" Soutenance de thèse (à huis clos) de Quentin Castillon le 12 octobre 2016 à 14h30 | Université d'Orléans

Université d'Orléans

Soutenance de thèse (à huis clos) de Quentin Castillon le 12 octobre 2016 à 14h30

12/10/2016 - 14:30 - 12/10/2016 - 17:00

Lieu: IUT de Bourges (Amphi Chamard)

Titre : Contribution à l’étude du soudage MIG-MAG sous mélanges Ar-CO2-O2 : diagnostics physiques et physico-chimiques du milieu.

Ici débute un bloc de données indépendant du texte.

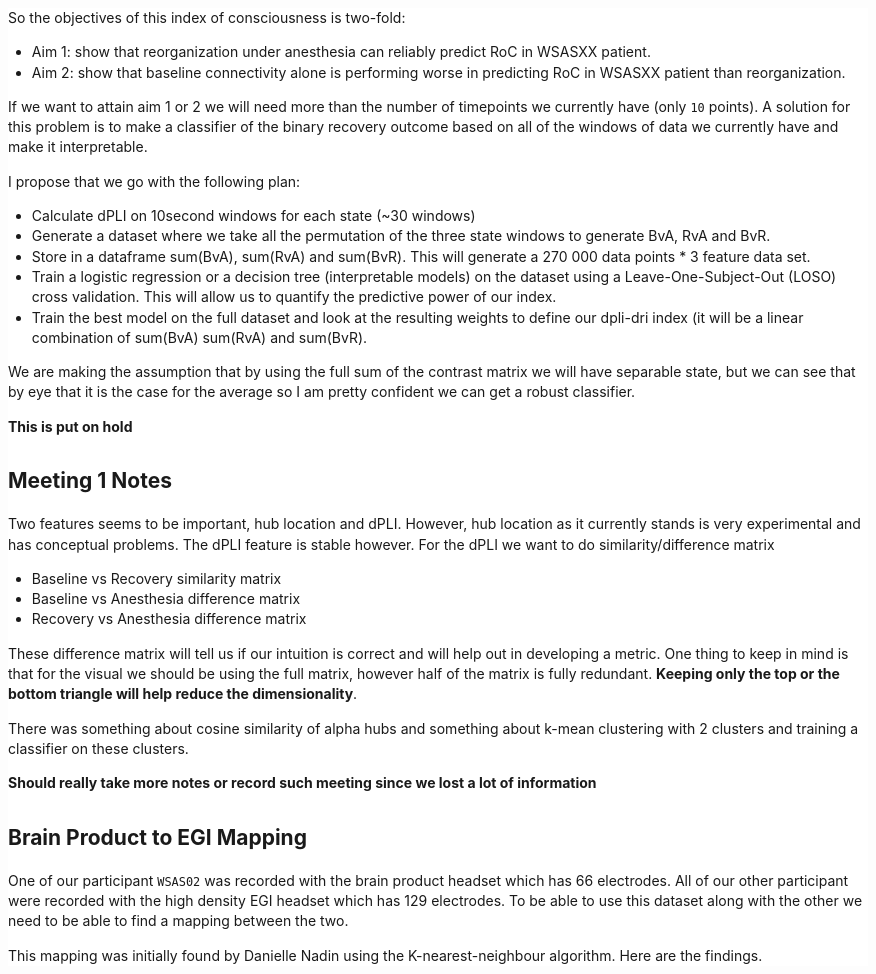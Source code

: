 So the objectives of this index of consciousness is two-fold:
- Aim 1: show that reorganization under anesthesia can reliably predict RoC in WSASXX patient.
- Aim 2: show that baseline connectivity alone is performing worse in predicting RoC in WSASXX patient than reorganization.

If we want to attain aim 1 or 2 we will need more than the number of timepoints we currently have (only `10` points). A solution for this problem is to make a classifier of the binary recovery outcome based on all of the windows of data we currently have and make it interpretable. 

I propose that we go with the following plan:
- Calculate dPLI on 10second windows for each state (~30 windows)
- Generate a dataset where we take all the permutation of the three state windows to generate BvA, RvA and BvR.
- Store in a dataframe sum(BvA), sum(RvA) and sum(BvR). This will generate a 270 000 data points * 3 feature data set.
- Train a logistic regression or a decision tree (interpretable models) on the dataset using a Leave-One-Subject-Out (LOSO) cross validation. This will allow us to quantify the predictive power of our index.
- Train the best model on the full dataset and look at the resulting weights to define our dpli-dri index (it will be a linear combination of sum(BvA) sum(RvA) and sum(BvR).

We are making the assumption that by using the full sum of the contrast matrix we will have separable state, but we can see that by eye that it is the case for the average so I am pretty confident we can get a robust classifier.

**This is put on hold**

## Meeting 1 Notes
Two features seems to be important, hub location and dPLI. However, hub location as it currently stands is very experimental and has conceptual problems. The dPLI feature is stable however.
For the dPLI we want to do similarity/difference matrix
- Baseline vs Recovery similarity matrix
- Baseline vs Anesthesia difference matrix
- Recovery vs Anesthesia difference matrix

These difference matrix will tell us if our intuition is correct and will help out in developing a metric. One thing to keep in mind is that for the visual we should be using the full matrix, however half of the matrix is fully redundant. **Keeping only the top or the bottom triangle will help reduce the dimensionality**.

There was something about cosine similarity of alpha hubs and something about k-mean clustering with 2 clusters and training a classifier on these clusters.

**Should really take more notes or record such meeting since we lost a lot of information**

## Brain Product to EGI Mapping
One of our participant `WSAS02` was recorded with the brain product headset which has 66 electrodes. All of our other participant were recorded with the high density EGI headset which has 129 electrodes. To be able to use this dataset along with the other we need to be able to find a mapping between the two.

This mapping was initially found by Danielle Nadin using the K-nearest-neighbour algorithm. Here are the findings.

Discipline : Physique des Plasmas

ECOLE DOCTORALE EMSTU

Résumé :

Le soudage à l’arc avec fil fusible est un procédé très utilisé, mais la compréhension des mécanismes régissant son fonctionnement comporte toujours quelques interrogations compte tenu de sa complexité. La composition du gaz de protection a une très forte influence sur le procédé : l’ajout de gaz actif modifie, par exemple, le courant nécessaire à la transition entre les différents régimes et est responsable de l’apparition d’oxydes de fer à l’extrémité du fil fusible.  Pour mener à bien l’étude du soudage MIG-MAG sous mélanges Ar-CO2, Ar-O2 et Ar-CO2-O2 en polarité inverse, et mieux comprendre les phénomènes physico-chimiques qui gouvernent le procédé, plusieurs analyses ont été mises en place : le diagnostic spectroscopique de l’arc, réalisé en utilisant un système d’acquisition composé de deux spectromètres pour enregistrer simultanément les raies spectrales de fer et d’argon, permet d’évaluer les distributions radiales de température et densité électronique dans l’arc. Une méthode originale de cinématographie rapide basée sur l’utilisation de filtres interférentiels, permet de déterminer l’allure de l’arc, le type de régime, la formation et le transfert des gouttes de métal liquide en fonction des conditions de fonctionnement. Et, les analyses micrographiques des électrodes permettent de corréler les modifications chimiques et structurales du fil fusible et le comportement général du procédé. La modification du type de gaz de protection, notamment le taux d’oxygène qu’il contient, se traduit par des variations conséquentes de la valeur et de la répartition radiale des températures électroniques dans l’arc au voisinage de l’électrode fusible, et par une modification du type d’oxyde de fer formé à sa surface pouvant expliquer en partie les différences de comportement sous mélanges Ar-CO2 et Ar-O2. Enfin, les effets d’un changement de polarité ont également été appréhendés à partir de la batterie d’analyses mise en place, et corrélés à la nature du gaz de travail.